[Stored data]
------------------------------------

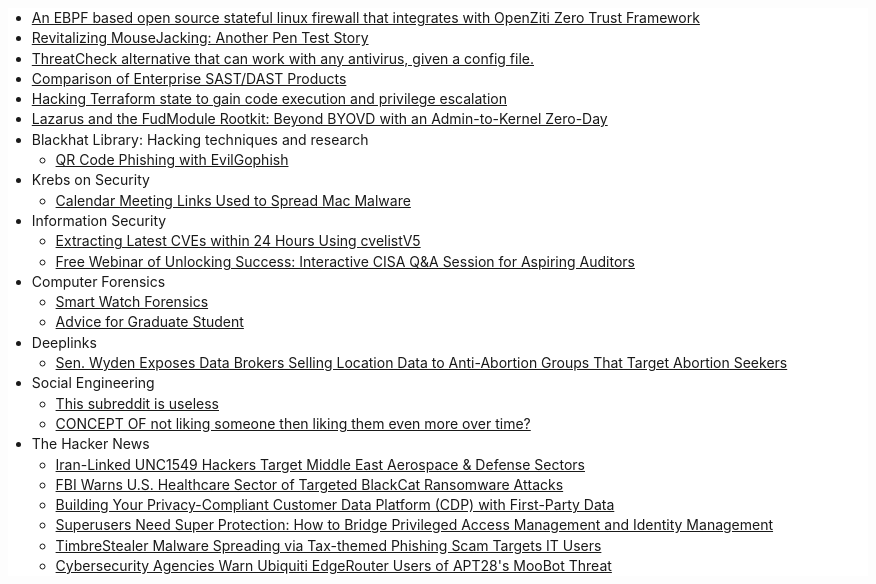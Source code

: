   - [An EBPF based open source stateful linux firewall that integrates with OpenZiti Zero Trust Framework](https://www.reddit.com/r/netsec/comments/1b2kvx0/an_ebpf_based_open_source_stateful_linux_firewall/)
  - [Revitalizing MouseJacking: Another Pen Test Story](https://www.reddit.com/r/netsec/comments/1b23mbu/revitalizing_mousejacking_another_pen_test_story/)
  - [ThreatCheck alternative that can work with any antivirus, given a config file.](https://www.reddit.com/r/netsec/comments/1b23vzl/threatcheck_alternative_that_can_work_with_any/)
  - [Comparison of Enterprise SAST/DAST Products](https://www.reddit.com/r/netsec/comments/1b2h7b4/comparison_of_enterprise_sastdast_products/)
  - [Hacking Terraform state to gain code execution and privilege escalation](https://www.reddit.com/r/netsec/comments/1b1x7u7/hacking_terraform_state_to_gain_code_execution/)
  - [Lazarus and the FudModule Rootkit: Beyond BYOVD with an Admin-to-Kernel Zero-Day](https://www.reddit.com/r/netsec/comments/1b261zk/lazarus_and_the_fudmodule_rootkit_beyond_byovd/)
- Blackhat Library: Hacking techniques and research
  - [QR Code Phishing with EvilGophish](https://www.reddit.com/r/blackhat/comments/1b2ab25/qr_code_phishing_with_evilgophish/)
- Krebs on Security
  - [Calendar Meeting Links Used to Spread Mac Malware](https://krebsonsecurity.com/2024/02/calendar-meeting-links-used-to-spread-mac-malware/)
- Information Security
  - [Extracting Latest CVEs within 24 Hours Using cvelistV5](https://www.reddit.com/r/Information_Security/comments/1b229i2/extracting_latest_cves_within_24_hours_using/)
  - [Free Webinar of Unlocking Success: Interactive CISA Q&A Session for Aspiring Auditors](https://www.reddit.com/r/Information_Security/comments/1b23wqv/free_webinar_of_unlocking_success_interactive/)
- Computer Forensics
  - [Smart Watch Forensics](https://www.reddit.com/r/computerforensics/comments/1b2bv97/smart_watch_forensics/)
  - [Advice for Graduate Student](https://www.reddit.com/r/computerforensics/comments/1b28pkh/advice_for_graduate_student/)
- Deeplinks
  - [Sen. Wyden Exposes Data Brokers Selling Location Data to Anti-Abortion Groups That Target Abortion Seekers](https://www.eff.org/deeplinks/2024/02/sen-wyden-exposes-data-brokers-selling-location-data-anti-abortion-groups-target)
- Social Engineering
  - [This subreddit is useless](https://www.reddit.com/r/SocialEngineering/comments/1b24ubl/this_subreddit_is_useless/)
  - [CONCEPT OF not liking someone then liking them even more over time?](https://www.reddit.com/r/SocialEngineering/comments/1b2foop/concept_of_not_liking_someone_then_liking_them/)
- The Hacker News
  - [Iran-Linked UNC1549 Hackers Target Middle East Aerospace & Defense Sectors](https://thehackernews.com/2024/02/iran-linked-unc1549-hackers-target.html)
  - [FBI Warns U.S. Healthcare Sector of Targeted BlackCat Ransomware Attacks](https://thehackernews.com/2024/02/fbi-warns-us-healthcare-sector-of.html)
  - [Building Your Privacy-Compliant Customer Data Platform (CDP) with First-Party Data](https://thehackernews.com/2024/02/building-your-privacy-compliant.html)
  - [Superusers Need Super Protection: How to Bridge Privileged Access Management and Identity Management](https://thehackernews.com/2024/02/superusers-need-super-protection-how-to.html)
  - [TimbreStealer Malware Spreading via Tax-themed Phishing Scam Targets IT Users](https://thehackernews.com/2024/02/timbrestealer-malware-spreading-via-tax.html)
  - [Cybersecurity Agencies Warn Ubiquiti EdgeRouter Users of APT28's MooBot Threat](https://thehackernews.com/2024/02/cybersecurity-agencies-warn-ubiquiti.html)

------------------------------------

**Your objective**: Among the entries above, the line containing "- [CONCEPT OF", the line containing "- [TimbreStealer Malware", and all lines between them are to be restated word for word; nothing else belongs in the reply.

**Solution to the exercise**:
  - [CONCEPT OF not liking someone then liking them even more over time?](https://www.reddit.com/r/SocialEngineering/comments/1b2foop/concept_of_not_liking_someone_then_liking_them/)
- The Hacker News
  - [Iran-Linked UNC1549 Hackers Target Middle East Aerospace & Defense Sectors](https://thehackernews.com/2024/02/iran-linked-unc1549-hackers-target.html)
  - [FBI Warns U.S. Healthcare Sector of Targeted BlackCat Ransomware Attacks](https://thehackernews.com/2024/02/fbi-warns-us-healthcare-sector-of.html)
  - [Building Your Privacy-Compliant Customer Data Platform (CDP) with First-Party Data](https://thehackernews.com/2024/02/building-your-privacy-compliant.html)
  - [Superusers Need Super Protection: How to Bridge Privileged Access Management and Identity Management](https://thehackernews.com/2024/02/superusers-need-super-protection-how-to.html)
  - [TimbreStealer Malware Spreading via Tax-themed Phishing Scam Targets IT Users](https://thehackernews.com/2024/02/timbrestealer-malware-spreading-via-tax.html)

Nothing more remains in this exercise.